I’m not saying you can’t do an interview arranged by a press agent or a corporate sponsor, but if you put yourself out to the public as an independent journalistic voice then you don’t roll over (insert inappropriate sexual metaphor here, if desired) and let the flaks have their way with you.  This interview wasn’t live to air—ESPN had the time, and every right, to edit it as they saw fit before airing it, or not to air the damn thing at all if they determined that it wasn’t newsworthy.  What they aired was an embarrassment…or should be.

And then I think about Newt Gingrich, and the traction he’s getting complaining about presumptuous reporters asking uncomfortable questions during campaign debates.  (Jack Shafer takes him to task for pouting and blaming journalists.)  Gingrich is smart enough to know that asking hard questions is what reporters are supposed to do, and also smart enough to know that a lot of people will find him brave for “standing up to” the hated left wing liberal news media.
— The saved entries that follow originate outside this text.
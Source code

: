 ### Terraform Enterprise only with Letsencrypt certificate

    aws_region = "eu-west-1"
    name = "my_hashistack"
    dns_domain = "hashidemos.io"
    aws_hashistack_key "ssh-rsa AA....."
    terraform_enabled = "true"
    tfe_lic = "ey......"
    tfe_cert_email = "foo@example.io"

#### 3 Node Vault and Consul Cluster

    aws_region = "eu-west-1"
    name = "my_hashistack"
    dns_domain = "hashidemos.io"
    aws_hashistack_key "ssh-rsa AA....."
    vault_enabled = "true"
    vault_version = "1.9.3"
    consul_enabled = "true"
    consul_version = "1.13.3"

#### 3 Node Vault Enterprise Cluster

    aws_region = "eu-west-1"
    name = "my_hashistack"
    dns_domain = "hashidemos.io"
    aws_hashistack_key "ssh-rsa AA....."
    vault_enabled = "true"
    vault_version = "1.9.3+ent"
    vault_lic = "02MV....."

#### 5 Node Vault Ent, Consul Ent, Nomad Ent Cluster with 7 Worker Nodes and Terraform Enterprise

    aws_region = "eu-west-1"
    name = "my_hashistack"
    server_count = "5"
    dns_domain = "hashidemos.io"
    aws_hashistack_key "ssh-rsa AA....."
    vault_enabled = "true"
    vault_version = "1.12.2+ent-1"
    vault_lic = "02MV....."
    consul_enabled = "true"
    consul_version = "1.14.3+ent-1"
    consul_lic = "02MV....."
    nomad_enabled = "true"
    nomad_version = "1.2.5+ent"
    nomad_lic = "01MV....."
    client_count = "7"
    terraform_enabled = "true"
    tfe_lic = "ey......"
Remember, most people don’t see any substantive difference between the reporters covering the candidates for president and the reporters covering high school football.  When those people see that “the media” is willing to surrender control of the content of an interview and allow a pro football quarterback to hawk a promotion put on by his sports drink company but conspicuously refuse to answer any question of substance, we shouldn’t be surprised when they think it’s inappropriate “gotcha” journalism for reporters to ask a pointed question of a candidate for president.  And we sure as hell shouldn’t be surprised when the candidate exploits those feelings for his own benefit.

Thank you, Worldwide Leader, for your contribution to journalism education—the bad example.